**Records for the task**:
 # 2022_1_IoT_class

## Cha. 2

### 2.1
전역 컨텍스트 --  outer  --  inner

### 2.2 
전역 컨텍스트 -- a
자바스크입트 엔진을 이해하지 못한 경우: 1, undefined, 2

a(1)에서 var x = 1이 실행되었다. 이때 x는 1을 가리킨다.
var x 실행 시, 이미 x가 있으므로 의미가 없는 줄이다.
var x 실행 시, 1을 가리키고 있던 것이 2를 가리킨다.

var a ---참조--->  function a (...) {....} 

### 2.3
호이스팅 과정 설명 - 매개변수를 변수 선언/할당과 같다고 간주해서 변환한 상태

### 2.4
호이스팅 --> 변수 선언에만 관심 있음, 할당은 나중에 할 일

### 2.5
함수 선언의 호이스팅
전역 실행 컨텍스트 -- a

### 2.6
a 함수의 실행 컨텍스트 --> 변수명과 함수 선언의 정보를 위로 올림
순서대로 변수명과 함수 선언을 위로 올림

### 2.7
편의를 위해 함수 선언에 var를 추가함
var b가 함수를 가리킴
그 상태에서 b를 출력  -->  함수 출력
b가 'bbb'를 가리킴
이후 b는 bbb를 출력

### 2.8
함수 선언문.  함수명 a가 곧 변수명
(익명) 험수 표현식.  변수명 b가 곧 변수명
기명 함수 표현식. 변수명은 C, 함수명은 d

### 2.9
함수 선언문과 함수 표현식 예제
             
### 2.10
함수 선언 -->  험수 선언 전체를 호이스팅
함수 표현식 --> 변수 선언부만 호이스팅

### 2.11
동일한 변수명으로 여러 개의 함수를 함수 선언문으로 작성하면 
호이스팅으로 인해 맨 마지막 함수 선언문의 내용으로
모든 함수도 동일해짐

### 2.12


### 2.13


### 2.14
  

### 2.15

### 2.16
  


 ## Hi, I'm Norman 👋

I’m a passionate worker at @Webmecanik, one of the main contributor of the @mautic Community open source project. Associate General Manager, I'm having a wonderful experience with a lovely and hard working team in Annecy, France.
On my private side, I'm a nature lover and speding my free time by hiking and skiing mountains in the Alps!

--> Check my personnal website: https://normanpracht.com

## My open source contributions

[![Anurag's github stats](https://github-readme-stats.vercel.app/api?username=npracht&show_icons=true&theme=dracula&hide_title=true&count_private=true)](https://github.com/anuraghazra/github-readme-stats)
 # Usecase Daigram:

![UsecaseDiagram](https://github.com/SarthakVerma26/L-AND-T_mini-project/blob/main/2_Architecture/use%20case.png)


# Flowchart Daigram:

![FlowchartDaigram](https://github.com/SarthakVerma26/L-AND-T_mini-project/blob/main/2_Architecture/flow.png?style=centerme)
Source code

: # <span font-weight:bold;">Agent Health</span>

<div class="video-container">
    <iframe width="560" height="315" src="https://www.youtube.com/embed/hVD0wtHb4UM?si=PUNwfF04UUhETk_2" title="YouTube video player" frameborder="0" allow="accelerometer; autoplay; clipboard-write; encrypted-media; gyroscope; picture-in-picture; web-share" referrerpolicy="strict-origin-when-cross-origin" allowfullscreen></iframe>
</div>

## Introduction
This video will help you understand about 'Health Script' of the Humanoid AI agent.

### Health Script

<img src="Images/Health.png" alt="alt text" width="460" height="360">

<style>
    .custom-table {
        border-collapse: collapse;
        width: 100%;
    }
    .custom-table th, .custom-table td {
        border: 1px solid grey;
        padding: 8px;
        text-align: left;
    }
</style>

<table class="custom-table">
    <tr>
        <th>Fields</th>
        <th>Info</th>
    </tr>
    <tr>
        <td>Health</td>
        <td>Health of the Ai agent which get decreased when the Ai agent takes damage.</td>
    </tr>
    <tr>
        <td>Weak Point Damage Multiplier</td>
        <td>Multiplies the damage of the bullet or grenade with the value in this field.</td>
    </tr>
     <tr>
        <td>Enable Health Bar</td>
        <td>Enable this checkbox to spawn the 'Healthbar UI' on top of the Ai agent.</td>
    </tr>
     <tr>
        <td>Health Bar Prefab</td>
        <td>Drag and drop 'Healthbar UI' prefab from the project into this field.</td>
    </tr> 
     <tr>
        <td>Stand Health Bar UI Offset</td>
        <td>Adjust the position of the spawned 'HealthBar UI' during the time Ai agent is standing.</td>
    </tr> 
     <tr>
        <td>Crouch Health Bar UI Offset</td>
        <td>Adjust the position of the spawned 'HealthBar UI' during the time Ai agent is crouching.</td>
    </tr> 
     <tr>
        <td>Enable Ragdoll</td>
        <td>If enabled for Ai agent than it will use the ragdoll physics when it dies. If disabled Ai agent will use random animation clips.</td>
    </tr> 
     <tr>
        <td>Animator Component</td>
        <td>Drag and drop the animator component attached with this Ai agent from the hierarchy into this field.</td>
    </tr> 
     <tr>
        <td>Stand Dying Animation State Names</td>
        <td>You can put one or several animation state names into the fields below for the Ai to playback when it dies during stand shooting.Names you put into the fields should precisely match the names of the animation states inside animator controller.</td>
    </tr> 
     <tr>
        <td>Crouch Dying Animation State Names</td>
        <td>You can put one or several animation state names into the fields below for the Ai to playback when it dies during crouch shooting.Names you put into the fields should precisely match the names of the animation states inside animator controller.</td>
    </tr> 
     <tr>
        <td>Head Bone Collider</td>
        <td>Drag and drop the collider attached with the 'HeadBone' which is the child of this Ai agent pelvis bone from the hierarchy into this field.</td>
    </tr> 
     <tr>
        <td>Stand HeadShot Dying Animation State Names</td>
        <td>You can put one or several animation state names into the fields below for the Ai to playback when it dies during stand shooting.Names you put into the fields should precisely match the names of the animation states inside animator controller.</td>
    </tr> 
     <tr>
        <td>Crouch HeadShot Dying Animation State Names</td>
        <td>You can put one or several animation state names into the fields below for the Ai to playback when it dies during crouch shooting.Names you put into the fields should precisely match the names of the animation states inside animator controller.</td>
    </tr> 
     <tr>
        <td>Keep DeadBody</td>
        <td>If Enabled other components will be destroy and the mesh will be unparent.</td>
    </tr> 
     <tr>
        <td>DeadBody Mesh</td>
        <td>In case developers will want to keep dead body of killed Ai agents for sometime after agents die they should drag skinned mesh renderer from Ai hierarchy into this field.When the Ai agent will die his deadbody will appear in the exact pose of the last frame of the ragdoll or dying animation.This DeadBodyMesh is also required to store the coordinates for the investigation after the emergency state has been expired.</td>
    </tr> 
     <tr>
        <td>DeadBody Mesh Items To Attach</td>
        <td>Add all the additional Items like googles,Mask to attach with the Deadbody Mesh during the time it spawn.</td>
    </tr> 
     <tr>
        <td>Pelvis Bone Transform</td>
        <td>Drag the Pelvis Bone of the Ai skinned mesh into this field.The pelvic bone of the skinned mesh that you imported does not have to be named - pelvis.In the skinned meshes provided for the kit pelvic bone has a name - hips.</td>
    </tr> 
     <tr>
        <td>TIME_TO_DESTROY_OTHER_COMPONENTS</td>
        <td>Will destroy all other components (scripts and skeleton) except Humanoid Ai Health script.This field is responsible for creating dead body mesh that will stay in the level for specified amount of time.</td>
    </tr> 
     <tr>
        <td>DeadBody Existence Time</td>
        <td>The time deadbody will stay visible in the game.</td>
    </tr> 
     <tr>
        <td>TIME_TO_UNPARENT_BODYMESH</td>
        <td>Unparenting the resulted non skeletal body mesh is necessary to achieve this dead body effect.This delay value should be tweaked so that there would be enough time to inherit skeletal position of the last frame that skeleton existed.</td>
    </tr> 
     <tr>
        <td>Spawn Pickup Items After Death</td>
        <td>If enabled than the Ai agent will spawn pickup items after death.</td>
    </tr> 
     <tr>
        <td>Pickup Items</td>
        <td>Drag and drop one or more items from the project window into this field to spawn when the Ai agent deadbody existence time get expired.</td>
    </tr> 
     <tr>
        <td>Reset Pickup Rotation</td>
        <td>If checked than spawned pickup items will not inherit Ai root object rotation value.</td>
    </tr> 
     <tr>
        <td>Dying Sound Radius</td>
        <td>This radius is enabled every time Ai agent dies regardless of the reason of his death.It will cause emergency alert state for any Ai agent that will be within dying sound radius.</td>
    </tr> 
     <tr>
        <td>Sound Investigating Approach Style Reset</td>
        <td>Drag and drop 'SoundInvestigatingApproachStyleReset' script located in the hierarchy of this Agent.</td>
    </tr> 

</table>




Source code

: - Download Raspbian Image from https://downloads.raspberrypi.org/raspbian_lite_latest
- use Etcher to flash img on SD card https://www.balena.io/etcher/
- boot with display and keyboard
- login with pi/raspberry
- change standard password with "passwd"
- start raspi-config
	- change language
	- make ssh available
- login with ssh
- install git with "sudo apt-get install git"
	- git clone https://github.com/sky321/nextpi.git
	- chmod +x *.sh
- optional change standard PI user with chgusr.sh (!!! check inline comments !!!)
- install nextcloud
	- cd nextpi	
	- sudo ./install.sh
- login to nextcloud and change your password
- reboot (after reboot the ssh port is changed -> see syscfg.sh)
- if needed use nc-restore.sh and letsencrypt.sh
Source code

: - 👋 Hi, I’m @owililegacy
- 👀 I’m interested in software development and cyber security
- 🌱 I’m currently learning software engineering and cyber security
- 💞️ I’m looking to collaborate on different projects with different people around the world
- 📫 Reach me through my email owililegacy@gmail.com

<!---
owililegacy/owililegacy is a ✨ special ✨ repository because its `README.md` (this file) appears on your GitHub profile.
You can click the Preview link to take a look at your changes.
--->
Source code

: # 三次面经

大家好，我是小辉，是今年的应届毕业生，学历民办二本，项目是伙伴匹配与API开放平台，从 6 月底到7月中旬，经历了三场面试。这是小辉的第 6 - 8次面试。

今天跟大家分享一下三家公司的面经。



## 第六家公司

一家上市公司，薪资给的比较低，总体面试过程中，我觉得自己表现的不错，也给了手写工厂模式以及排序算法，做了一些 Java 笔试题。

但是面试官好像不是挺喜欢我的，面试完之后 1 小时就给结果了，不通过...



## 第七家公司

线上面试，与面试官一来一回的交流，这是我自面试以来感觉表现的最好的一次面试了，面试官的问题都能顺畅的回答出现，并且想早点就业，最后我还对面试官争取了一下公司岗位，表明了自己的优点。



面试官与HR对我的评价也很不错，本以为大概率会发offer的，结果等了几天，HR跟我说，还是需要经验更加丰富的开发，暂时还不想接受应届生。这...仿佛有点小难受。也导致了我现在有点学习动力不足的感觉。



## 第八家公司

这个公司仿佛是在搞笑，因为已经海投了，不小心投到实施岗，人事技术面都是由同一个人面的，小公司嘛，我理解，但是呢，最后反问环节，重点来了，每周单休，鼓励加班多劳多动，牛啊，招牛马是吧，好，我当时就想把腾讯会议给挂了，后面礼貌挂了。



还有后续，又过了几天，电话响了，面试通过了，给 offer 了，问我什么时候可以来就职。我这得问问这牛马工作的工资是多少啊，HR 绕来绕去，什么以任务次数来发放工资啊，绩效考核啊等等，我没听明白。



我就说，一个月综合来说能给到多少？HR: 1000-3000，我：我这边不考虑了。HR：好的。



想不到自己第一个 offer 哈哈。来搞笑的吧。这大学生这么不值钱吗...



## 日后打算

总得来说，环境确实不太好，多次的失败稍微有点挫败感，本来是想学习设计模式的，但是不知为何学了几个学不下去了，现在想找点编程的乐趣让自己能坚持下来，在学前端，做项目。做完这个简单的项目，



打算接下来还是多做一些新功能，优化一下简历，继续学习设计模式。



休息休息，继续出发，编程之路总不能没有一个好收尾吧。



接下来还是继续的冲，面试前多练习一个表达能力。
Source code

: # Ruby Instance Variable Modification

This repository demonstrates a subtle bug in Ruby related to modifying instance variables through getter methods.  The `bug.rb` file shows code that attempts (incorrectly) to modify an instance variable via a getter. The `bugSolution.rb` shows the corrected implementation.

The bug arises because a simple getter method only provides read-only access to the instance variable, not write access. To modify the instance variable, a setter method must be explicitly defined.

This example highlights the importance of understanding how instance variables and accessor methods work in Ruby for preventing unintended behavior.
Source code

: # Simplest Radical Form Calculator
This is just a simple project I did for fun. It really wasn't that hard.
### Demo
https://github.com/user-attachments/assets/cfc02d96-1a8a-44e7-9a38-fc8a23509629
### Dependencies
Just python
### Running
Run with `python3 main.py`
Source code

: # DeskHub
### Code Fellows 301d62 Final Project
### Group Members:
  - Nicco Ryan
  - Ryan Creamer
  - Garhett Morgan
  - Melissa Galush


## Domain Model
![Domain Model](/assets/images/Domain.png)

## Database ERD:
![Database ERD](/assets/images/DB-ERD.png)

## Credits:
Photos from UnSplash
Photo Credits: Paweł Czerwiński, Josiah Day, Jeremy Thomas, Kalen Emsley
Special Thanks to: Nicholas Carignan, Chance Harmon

**What is needed**: Select all lines with the word "Domain" from the entries above.

**Task solution**:
## Domain Model
![Domain Model](/assets/images/Domain.png)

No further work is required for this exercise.